Access Control
Rizenet combines simple on-chain voting with cryptographic signatures to keep the training process open to new collaborators while giving current participants full control over who can take part.
Key Ideas​
Community-Managed Admission​
Before a trainer can send updates, existing participants vote on a join request recorded in a smart contract.
- 1 vote per trainer: each approved trainer receives a single vote; a proposal is accepted once it meets a configurable “yes” percentage (e.g., 60 %).
- Token-gated voting: projects can weight votes by balances of the tokenized model-ownership asset (or another designated token), allowing larger stakeholders proportional influence.
Either method keeps the decision process transparent and verifiable on-chain.
Signed Updates​
Every model update is signed with the trainer’s private key. The aggregator:
- Verifies the signature.
- Confirms the signer’s public key is on the current whitelist.
- Records the update hash and public key on-chain for future audit and compensation tracking.
How It Works​
- Join Request: a new trainer submits its public key on-chain.
- Vote & Whitelist: current participants approve or reject via the chosen voting scheme.

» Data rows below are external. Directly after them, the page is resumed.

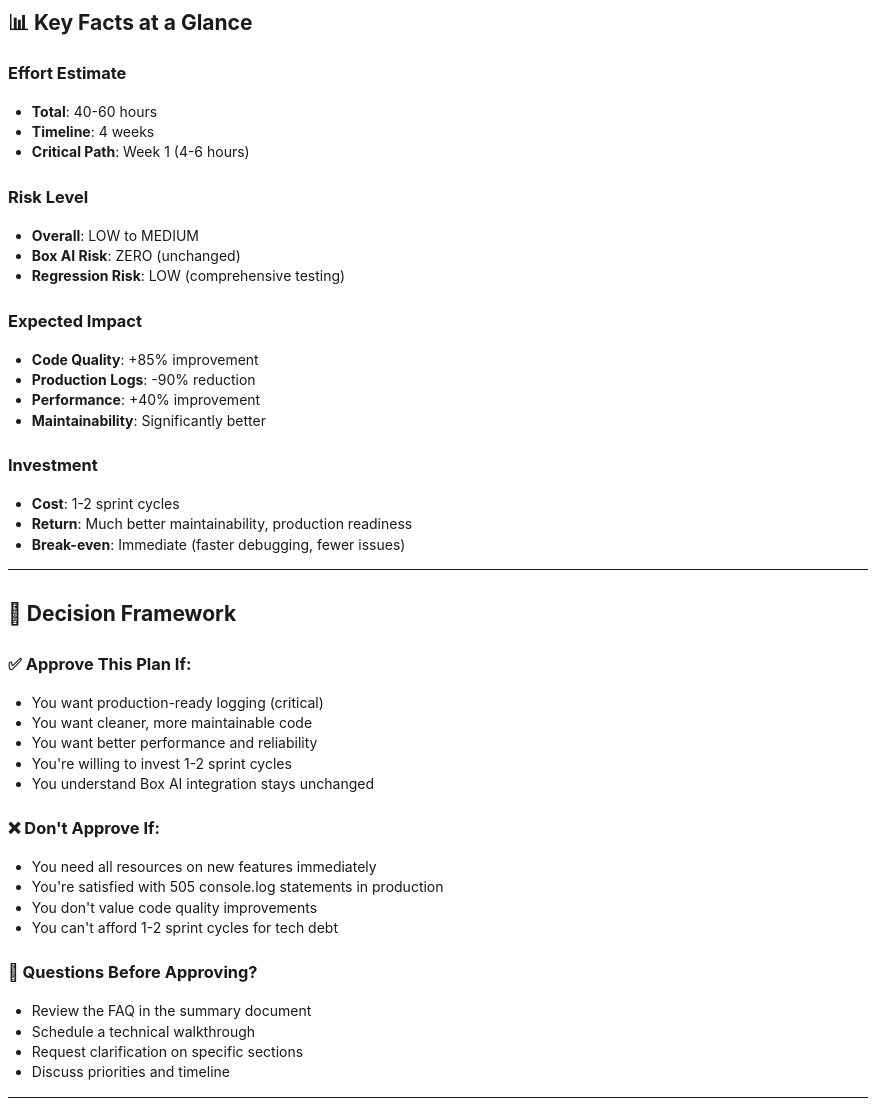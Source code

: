 ## 📊 Key Facts at a Glance

### Effort Estimate
- **Total**: 40-60 hours
- **Timeline**: 4 weeks
- **Critical Path**: Week 1 (4-6 hours)

### Risk Level
- **Overall**: LOW to MEDIUM
- **Box AI Risk**: ZERO (unchanged)
- **Regression Risk**: LOW (comprehensive testing)

### Expected Impact
- **Code Quality**: +85% improvement
- **Production Logs**: -90% reduction
- **Performance**: +40% improvement
- **Maintainability**: Significantly better

### Investment
- **Cost**: 1-2 sprint cycles
- **Return**: Much better maintainability, production readiness
- **Break-even**: Immediate (faster debugging, fewer issues)

---

## 🎯 Decision Framework

### ✅ Approve This Plan If:
- You want production-ready logging (critical)
- You want cleaner, more maintainable code
- You want better performance and reliability
- You're willing to invest 1-2 sprint cycles
- You understand Box AI integration stays unchanged

### ❌ Don't Approve If:
- You need all resources on new features immediately
- You're satisfied with 505 console.log statements in production
- You don't value code quality improvements
- You can't afford 1-2 sprint cycles for tech debt

### 🤔 Questions Before Approving?
- Review the FAQ in the summary document
- Schedule a technical walkthrough
- Request clarification on specific sections
- Discuss priorities and timeline

---
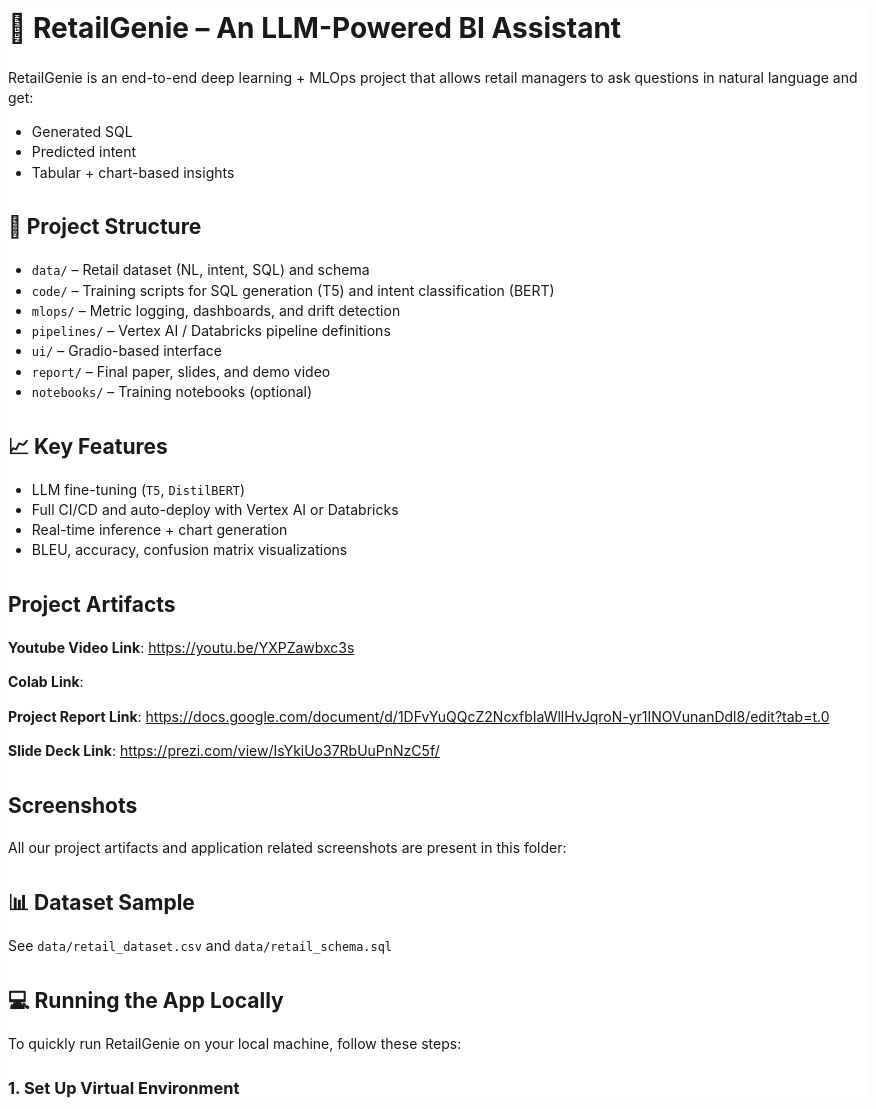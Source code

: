 # 🛒 RetailGenie – An LLM-Powered BI Assistant

RetailGenie is an end-to-end deep learning + MLOps project that allows retail managers to ask questions in natural language and get:

- Generated SQL
- Predicted intent
- Tabular + chart-based insights

## 📂 Project Structure

- `data/` – Retail dataset (NL, intent, SQL) and schema
- `code/` – Training scripts for SQL generation (T5) and intent classification (BERT)
- `mlops/` – Metric logging, dashboards, and drift detection
- `pipelines/` – Vertex AI / Databricks pipeline definitions
- `ui/` – Gradio-based interface
- `report/` – Final paper, slides, and demo video
- `notebooks/` – Training notebooks (optional)

## 📈 Key Features

- LLM fine-tuning (`T5`, `DistilBERT`)
- Full CI/CD and auto-deploy with Vertex AI or Databricks
- Real-time inference + chart generation
- BLEU, accuracy, confusion matrix visualizations

## Project Artifacts

**Youtube Video Link**: https://youtu.be/YXPZawbxc3s 

**Colab Link**:

**Project Report Link**: https://docs.google.com/document/d/1DFvYuQQcZ2NcxfbIaWllHvJqroN-yr1INOVunanDdl8/edit?tab=t.0

**Slide Deck Link**: https://prezi.com/view/IsYkiUo37RbUuPnNzC5f/

## Screenshots

All our project artifacts and application related screenshots are present in this folder: 

## 📊 Dataset Sample

See `data/retail_dataset.csv` and `data/retail_schema.sql`

## 💻 Running the App Locally

To quickly run RetailGenie on your local machine, follow these steps:

### 1. Set Up Virtual Environment
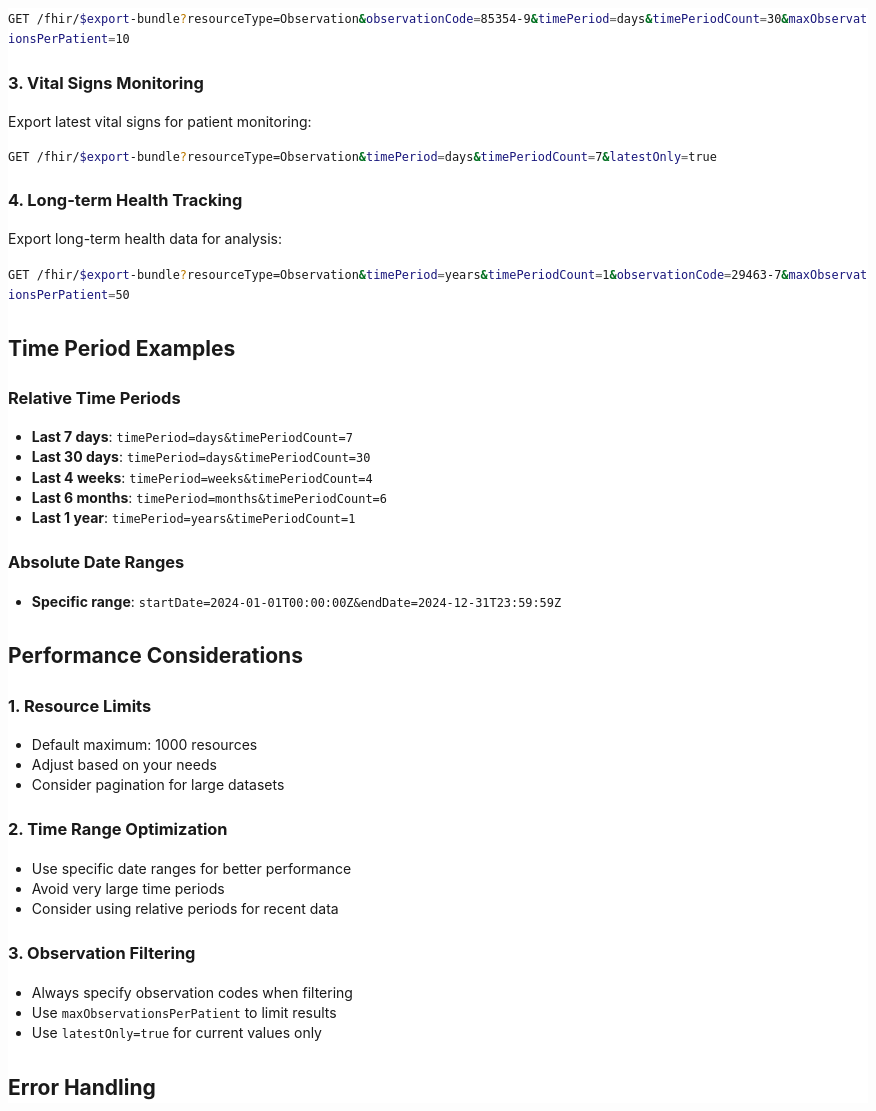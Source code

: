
 ```bash
GET /fhir/$export-bundle?resourceType=Observation&observationCode=85354-9&timePeriod=days&timePeriodCount=30&maxObservationsPerPatient=10
```

### 3. Vital Signs Monitoring
Export latest vital signs for patient monitoring:

```bash
GET /fhir/$export-bundle?resourceType=Observation&timePeriod=days&timePeriodCount=7&latestOnly=true
```

### 4. Long-term Health Tracking
Export long-term health data for analysis:

```bash
GET /fhir/$export-bundle?resourceType=Observation&timePeriod=years&timePeriodCount=1&observationCode=29463-7&maxObservationsPerPatient=50
```

## Time Period Examples

### Relative Time Periods
- **Last 7 days**: `timePeriod=days&timePeriodCount=7`
- **Last 30 days**: `timePeriod=days&timePeriodCount=30`
- **Last 4 weeks**: `timePeriod=weeks&timePeriodCount=4`
- **Last 6 months**: `timePeriod=months&timePeriodCount=6`
- **Last 1 year**: `timePeriod=years&timePeriodCount=1`

### Absolute Date Ranges
- **Specific range**: `startDate=2024-01-01T00:00:00Z&endDate=2024-12-31T23:59:59Z`

## Performance Considerations

### 1. Resource Limits
- Default maximum: 1000 resources
- Adjust based on your needs
- Consider pagination for large datasets

### 2. Time Range Optimization
- Use specific date ranges for better performance
- Avoid very large time periods
- Consider using relative periods for recent data

### 3. Observation Filtering
- Always specify observation codes when filtering
- Use `maxObservationsPerPatient` to limit results
- Use `latestOnly=true` for current values only

## Error Handling
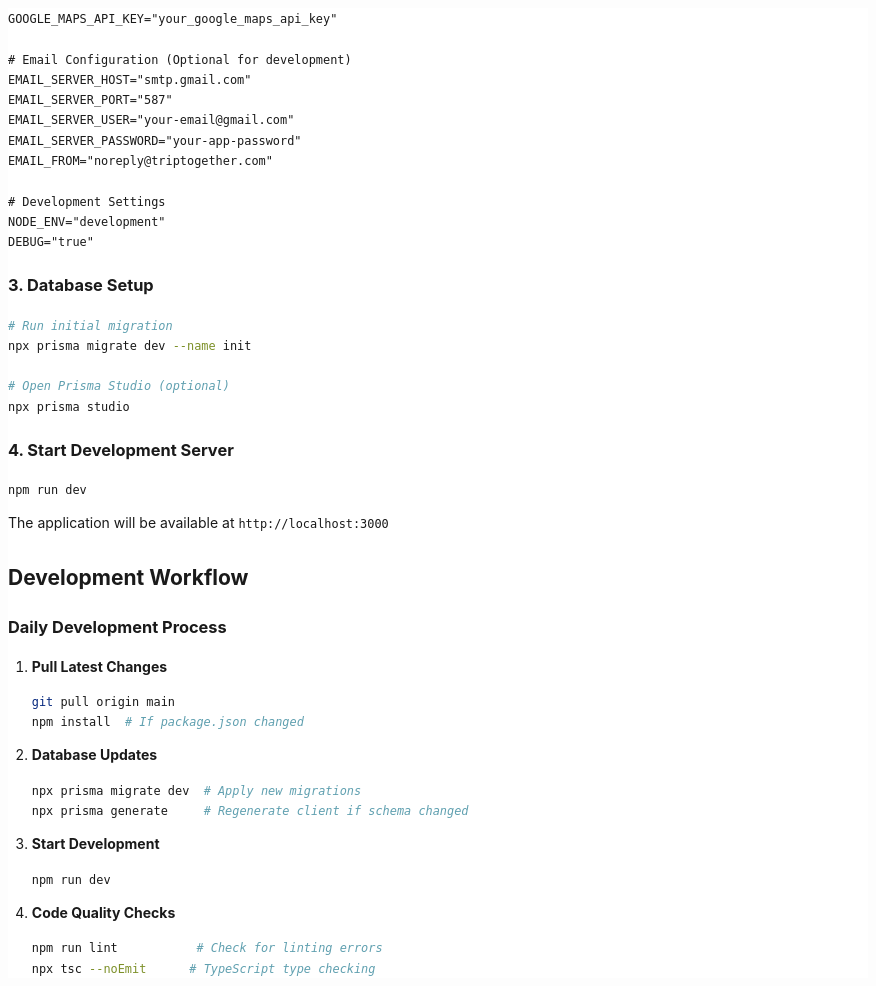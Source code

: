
 ```env
GOOGLE_MAPS_API_KEY="your_google_maps_api_key"

# Email Configuration (Optional for development)
EMAIL_SERVER_HOST="smtp.gmail.com"
EMAIL_SERVER_PORT="587"
EMAIL_SERVER_USER="your-email@gmail.com"
EMAIL_SERVER_PASSWORD="your-app-password"
EMAIL_FROM="noreply@triptogether.com"

# Development Settings
NODE_ENV="development"
DEBUG="true"
```

### 3. Database Setup
```bash
# Run initial migration
npx prisma migrate dev --name init

# Open Prisma Studio (optional)
npx prisma studio
```

### 4. Start Development Server
```bash
npm run dev
```

The application will be available at `http://localhost:3000`

## Development Workflow

### Daily Development Process
1. **Pull Latest Changes**
   ```bash
   git pull origin main
   npm install  # If package.json changed
   ```

2. **Database Updates**
   ```bash
   npx prisma migrate dev  # Apply new migrations
   npx prisma generate     # Regenerate client if schema changed
   ```

3. **Start Development**
   ```bash
   npm run dev
   ```

4. **Code Quality Checks**
   ```bash
   npm run lint           # Check for linting errors
   npx tsc --noEmit      # TypeScript type checking
   ```
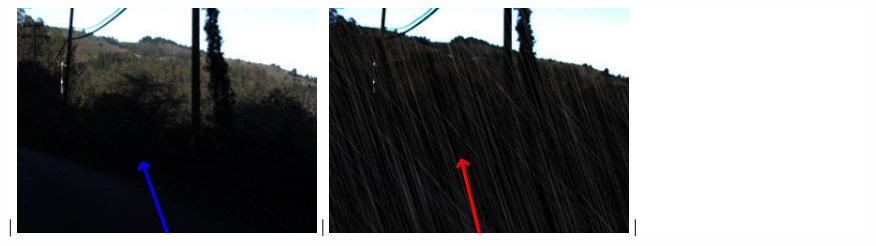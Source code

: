 | <img src="./rambo_violations/1479425488644373500_arrow.jpg" width="300"> | <img src="./rambo_violations/1479425488644373500_rain_arrow.jpg" width="300">  |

- Train & Sign: approved trainers run local training, sign their model deltas, and send them to the aggregator.
- Verify & Record: the aggregator checks the signature and stores the proof on-chain.
- Compensation: validated updates count toward each contributor’s on-chain share of future model compensation.
Benefits​
- Predictable governance: clear, rule-based admission that scales with community size.
- Proven authenticity: cryptographic signatures confirm every update’s origin.
- Audit-ready history: decisions and contributions live permanently on-chain.
- Aligned incentives: only trusted trainers are eligible for compensation.
With lightweight governance and built-in provenance, Rizenet makes collaboration straightforward for industries where privacy and accountability both matter.